İstanbul’un depreme hazır olmadığını vurgulayan Prof. Naci Görür, kamu binaları ve bazı yolların depreme karşı güçlendirildiğini ancak halkın yaşadığı yüz binlerce binanın depreme karşı güvenli olmadığını söyledi. Prof. Görür, kentsel dönüşümün çok iyi bir proje olduğunu ancak onun da hızlı ve doğru yürümediğini ifade etti.

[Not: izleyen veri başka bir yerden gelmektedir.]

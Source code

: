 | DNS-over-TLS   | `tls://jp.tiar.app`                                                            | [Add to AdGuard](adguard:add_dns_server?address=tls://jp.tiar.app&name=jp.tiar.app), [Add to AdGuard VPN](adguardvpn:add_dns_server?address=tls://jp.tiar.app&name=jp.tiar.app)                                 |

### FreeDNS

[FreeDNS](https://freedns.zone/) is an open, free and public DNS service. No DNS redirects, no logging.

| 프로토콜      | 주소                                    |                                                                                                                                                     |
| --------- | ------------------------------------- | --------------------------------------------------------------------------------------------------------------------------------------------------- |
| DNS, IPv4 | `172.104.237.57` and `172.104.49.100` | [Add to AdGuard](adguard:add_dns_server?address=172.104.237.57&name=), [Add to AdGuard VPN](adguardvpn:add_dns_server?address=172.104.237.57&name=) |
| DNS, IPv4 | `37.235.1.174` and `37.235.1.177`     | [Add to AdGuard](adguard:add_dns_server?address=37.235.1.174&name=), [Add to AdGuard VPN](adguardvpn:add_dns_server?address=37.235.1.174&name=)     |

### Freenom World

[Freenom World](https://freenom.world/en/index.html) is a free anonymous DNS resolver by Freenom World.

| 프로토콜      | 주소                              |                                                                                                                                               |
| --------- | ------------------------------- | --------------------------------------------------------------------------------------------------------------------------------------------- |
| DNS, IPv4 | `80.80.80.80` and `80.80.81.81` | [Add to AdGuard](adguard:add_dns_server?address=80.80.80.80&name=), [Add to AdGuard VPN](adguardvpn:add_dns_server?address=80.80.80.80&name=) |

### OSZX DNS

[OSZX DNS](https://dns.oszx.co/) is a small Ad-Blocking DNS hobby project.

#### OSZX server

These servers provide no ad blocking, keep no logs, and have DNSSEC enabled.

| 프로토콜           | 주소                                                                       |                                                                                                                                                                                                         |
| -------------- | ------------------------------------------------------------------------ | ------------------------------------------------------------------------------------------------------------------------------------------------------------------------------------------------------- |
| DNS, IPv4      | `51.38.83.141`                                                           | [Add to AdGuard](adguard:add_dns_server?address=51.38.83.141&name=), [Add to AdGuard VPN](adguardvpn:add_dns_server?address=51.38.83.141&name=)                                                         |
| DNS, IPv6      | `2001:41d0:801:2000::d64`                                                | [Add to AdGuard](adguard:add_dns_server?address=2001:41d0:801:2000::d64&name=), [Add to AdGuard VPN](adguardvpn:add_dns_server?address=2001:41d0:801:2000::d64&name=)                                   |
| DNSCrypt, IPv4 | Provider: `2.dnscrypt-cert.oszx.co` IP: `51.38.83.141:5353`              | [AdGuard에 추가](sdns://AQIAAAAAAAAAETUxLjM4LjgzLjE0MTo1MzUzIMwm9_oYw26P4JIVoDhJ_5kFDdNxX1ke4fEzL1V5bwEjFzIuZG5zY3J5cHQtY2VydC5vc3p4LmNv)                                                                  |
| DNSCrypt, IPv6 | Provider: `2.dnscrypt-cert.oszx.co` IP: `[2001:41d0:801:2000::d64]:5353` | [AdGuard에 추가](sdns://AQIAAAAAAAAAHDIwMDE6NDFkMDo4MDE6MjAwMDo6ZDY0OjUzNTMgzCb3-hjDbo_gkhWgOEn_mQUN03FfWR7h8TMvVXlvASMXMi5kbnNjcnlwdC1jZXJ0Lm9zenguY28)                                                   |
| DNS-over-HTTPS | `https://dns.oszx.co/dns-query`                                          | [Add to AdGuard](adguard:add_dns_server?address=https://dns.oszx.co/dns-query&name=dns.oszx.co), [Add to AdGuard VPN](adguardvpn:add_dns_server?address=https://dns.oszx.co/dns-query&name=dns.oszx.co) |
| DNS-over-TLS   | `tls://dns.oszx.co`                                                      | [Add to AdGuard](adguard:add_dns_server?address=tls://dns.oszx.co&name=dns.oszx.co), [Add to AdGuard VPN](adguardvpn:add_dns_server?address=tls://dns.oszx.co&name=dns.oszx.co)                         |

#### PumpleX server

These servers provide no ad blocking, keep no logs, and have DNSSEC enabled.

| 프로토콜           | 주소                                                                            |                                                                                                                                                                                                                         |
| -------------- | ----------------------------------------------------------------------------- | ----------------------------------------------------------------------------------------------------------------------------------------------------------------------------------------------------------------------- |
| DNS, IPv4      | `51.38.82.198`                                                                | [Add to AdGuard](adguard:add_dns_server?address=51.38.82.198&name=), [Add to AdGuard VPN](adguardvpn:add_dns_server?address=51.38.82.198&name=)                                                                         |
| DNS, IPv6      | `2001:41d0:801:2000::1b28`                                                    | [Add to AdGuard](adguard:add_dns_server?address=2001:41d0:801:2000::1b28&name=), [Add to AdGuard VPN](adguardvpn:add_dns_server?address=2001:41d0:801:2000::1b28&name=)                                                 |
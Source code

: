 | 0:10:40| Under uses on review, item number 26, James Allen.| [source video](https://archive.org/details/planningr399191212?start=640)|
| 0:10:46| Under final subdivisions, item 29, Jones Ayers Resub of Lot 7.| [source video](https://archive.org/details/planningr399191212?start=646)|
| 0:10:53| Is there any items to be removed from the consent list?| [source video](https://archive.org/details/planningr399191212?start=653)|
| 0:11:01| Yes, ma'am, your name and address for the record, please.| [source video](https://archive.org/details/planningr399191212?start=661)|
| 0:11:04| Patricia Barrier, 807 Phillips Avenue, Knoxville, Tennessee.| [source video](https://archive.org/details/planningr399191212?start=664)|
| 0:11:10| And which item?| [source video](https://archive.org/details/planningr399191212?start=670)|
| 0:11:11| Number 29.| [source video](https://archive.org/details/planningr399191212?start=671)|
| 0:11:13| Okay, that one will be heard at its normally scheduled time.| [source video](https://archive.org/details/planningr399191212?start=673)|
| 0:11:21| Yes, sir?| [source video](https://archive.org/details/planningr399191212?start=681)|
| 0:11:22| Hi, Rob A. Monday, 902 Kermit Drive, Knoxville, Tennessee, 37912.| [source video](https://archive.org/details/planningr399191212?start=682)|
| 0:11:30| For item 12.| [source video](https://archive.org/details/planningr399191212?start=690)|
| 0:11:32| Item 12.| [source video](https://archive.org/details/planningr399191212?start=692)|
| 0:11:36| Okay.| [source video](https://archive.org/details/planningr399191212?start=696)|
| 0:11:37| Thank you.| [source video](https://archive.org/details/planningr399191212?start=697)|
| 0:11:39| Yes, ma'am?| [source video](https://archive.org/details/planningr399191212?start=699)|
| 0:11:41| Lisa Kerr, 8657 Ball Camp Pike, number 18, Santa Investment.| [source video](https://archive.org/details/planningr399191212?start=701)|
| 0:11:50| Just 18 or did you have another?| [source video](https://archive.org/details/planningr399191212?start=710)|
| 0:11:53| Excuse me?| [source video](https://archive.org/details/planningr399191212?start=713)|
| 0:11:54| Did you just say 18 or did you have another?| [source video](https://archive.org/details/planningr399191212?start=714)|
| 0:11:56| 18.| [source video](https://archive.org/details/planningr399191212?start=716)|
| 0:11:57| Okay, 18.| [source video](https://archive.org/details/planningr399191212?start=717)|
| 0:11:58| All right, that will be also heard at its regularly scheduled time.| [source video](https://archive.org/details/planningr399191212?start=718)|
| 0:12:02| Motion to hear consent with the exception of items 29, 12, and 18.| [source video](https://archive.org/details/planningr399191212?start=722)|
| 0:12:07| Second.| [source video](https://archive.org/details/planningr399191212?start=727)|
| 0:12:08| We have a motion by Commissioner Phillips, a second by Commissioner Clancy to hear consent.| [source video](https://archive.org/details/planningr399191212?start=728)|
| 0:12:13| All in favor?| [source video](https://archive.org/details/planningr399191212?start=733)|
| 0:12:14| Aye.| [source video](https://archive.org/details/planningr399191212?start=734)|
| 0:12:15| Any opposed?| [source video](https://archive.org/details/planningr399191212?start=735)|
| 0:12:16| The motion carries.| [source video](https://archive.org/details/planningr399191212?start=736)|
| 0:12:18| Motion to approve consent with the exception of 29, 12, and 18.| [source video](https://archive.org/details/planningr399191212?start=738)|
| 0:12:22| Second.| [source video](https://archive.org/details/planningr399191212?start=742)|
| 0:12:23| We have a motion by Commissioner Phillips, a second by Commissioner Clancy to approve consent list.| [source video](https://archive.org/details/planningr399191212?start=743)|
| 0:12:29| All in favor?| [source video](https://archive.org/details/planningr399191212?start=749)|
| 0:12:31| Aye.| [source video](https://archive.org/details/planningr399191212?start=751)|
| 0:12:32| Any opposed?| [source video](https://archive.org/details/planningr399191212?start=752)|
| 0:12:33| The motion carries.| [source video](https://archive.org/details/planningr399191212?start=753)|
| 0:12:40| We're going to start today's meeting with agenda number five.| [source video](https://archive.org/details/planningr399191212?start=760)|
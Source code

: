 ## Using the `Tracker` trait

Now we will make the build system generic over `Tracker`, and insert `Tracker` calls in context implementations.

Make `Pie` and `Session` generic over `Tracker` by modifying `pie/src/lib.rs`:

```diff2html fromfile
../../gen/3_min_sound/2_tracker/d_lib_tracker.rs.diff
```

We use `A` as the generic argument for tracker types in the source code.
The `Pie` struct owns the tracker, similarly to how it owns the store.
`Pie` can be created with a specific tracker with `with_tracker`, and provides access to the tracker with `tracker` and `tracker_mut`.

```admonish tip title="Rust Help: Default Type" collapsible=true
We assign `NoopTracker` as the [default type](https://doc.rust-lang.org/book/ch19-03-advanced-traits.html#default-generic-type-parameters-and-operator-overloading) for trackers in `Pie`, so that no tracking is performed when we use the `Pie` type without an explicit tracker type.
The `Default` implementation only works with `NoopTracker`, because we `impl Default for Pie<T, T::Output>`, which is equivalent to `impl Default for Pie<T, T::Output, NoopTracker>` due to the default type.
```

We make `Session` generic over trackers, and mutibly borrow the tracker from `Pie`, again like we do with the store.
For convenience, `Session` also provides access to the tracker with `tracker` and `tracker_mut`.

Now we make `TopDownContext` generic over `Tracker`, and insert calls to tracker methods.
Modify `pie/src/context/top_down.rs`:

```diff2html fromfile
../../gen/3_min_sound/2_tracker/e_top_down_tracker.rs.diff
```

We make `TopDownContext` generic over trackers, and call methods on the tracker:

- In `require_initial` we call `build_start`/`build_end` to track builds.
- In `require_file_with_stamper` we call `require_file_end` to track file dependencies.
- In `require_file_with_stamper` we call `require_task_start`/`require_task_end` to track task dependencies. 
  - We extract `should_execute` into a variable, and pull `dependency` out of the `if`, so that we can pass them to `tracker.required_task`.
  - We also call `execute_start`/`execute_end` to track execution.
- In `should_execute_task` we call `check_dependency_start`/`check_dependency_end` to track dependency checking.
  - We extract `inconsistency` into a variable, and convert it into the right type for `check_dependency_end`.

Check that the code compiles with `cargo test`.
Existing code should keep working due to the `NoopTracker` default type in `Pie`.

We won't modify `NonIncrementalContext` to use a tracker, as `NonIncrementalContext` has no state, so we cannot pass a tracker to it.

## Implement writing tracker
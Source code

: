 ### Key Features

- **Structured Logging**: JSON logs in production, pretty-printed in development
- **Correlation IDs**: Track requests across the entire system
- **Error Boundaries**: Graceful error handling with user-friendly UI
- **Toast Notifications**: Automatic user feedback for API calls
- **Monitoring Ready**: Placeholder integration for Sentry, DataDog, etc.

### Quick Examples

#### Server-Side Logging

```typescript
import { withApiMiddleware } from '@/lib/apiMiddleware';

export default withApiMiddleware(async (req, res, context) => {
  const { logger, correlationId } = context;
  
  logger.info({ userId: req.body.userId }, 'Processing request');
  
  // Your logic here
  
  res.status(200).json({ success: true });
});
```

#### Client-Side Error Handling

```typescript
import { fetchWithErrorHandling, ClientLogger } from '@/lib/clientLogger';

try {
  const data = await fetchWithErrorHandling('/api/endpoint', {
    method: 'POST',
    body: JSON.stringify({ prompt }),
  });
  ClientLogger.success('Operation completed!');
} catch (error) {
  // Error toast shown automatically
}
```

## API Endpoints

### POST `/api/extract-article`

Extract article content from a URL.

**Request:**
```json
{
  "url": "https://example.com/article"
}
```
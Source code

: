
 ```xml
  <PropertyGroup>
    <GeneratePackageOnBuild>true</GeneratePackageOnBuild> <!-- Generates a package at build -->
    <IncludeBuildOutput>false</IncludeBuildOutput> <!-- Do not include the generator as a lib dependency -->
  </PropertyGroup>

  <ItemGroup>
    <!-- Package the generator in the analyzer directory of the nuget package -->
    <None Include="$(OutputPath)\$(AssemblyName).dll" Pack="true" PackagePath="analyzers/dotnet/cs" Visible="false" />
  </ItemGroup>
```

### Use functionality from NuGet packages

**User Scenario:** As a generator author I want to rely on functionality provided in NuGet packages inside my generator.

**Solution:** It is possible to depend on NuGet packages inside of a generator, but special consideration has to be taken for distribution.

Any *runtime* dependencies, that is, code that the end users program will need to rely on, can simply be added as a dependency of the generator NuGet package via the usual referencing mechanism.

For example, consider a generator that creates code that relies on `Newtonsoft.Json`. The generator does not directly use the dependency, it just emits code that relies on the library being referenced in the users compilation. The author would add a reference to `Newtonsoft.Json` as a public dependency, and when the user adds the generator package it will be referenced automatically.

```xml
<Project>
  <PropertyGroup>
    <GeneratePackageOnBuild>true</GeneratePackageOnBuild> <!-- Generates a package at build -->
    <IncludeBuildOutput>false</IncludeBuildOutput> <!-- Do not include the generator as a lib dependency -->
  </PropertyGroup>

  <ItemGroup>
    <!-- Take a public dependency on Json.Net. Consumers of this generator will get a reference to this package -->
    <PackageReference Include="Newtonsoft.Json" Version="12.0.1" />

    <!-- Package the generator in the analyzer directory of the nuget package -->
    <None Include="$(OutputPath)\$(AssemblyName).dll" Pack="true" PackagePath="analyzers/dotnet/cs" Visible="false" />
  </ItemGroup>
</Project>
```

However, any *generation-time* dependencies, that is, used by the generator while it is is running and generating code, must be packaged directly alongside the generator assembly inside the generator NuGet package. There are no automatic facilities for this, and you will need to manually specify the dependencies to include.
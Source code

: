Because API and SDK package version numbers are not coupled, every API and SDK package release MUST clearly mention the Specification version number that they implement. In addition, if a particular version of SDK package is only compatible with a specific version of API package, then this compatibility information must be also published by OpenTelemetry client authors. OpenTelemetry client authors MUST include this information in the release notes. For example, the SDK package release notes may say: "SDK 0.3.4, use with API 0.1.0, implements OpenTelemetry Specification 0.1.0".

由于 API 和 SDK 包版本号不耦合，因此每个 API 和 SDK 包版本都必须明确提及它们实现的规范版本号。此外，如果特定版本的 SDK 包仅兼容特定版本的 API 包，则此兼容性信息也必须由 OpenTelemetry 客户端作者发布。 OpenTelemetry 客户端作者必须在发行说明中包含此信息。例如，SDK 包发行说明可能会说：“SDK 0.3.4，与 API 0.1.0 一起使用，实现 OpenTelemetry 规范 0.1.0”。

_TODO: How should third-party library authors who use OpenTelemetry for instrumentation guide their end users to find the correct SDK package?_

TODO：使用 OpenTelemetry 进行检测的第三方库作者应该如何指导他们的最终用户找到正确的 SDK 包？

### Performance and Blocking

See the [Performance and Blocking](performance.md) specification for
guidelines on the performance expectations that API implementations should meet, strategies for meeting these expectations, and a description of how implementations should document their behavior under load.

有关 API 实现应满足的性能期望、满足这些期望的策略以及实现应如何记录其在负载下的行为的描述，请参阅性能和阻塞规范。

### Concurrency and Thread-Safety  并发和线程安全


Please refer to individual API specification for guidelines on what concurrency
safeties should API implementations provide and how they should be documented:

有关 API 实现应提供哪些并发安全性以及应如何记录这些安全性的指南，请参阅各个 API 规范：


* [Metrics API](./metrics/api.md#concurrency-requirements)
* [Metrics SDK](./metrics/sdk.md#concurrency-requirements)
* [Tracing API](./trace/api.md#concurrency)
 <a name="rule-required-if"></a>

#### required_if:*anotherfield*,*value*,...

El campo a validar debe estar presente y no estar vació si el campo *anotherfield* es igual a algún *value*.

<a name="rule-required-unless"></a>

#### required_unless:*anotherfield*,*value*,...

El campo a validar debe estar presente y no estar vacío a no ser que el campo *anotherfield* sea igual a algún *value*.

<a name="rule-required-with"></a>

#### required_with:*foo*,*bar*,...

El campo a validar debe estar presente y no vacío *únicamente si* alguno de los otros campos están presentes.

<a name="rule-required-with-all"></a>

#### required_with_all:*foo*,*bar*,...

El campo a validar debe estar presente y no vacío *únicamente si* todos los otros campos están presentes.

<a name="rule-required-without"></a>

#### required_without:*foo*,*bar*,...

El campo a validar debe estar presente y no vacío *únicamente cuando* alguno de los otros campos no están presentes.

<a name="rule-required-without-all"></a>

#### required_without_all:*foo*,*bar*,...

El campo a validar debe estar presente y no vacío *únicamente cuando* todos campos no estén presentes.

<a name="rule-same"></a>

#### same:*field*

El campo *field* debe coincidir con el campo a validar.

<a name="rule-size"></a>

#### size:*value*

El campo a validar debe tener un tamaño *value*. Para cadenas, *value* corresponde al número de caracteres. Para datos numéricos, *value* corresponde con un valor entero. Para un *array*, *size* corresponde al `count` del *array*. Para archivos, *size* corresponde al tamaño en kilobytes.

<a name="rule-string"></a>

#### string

Prof. Dr. Görür: “İstanbul, devletin gücü, kararlılığı ve denetimini ortaya koyarak 1999’dan bu yana depreme hazırlandı mı, tabi ki hayır. Dolayısıyla İstanbul depreme hazır mı diye sorarsanız, büyük ölçüde hazır değil. Bir şeyler yapılıyor ama bu yapılanların can kaybını önlemedeki rolü son derece düşüktür. Örneğin resmi binalar, okullar, hastaneler, yollar ve viyadükler güçlendirildi. Bunlar iyi, güzel şeyler ama halkın yaşadığı yerlerde yüz binlerce bina var ve bunlar depreme karşı dayanıklı değil. Burada yaşayan halkın can güvenliği yok. O nedenle tabi ki herkes korkuyor. Kentsel dönüşüm yapmak suretiyle yapı stoğunu biraz düzeltmeye çalıştılar ama bu kentsel dönüşüm hızlı ve doğru yürümedi daha çok bir müteahhitlik projesi olarak algılandı. Kentsel dönüşüm depremde en büyük darbeyi yiyecek olan Avrupa yakasından başlamadı. Asya kıtasında, Bağdat caddesinde daha fazla oldu. Neden? Çünkü orada yapı para ediyor. Kentsel dönüşüm bence çok iyi bir projeydi ama bunu beceremedik” dedi.
Prof. Dr. Görür, son olarak halkın deprem farkındalığının arttırılması yönünde eğitimler verilmesinin önemli olduğunu belirtirken İstanbul’u yönetenlerin de afet ve risk yönetimini ciddiye almalarının gerekliliğinden bahsetti. Görür, ayrıca depremin en büyük çevre felaketi olduğunu ve bu konuda da gereken önlemlerin alınmasının önemine vurgu yaptı.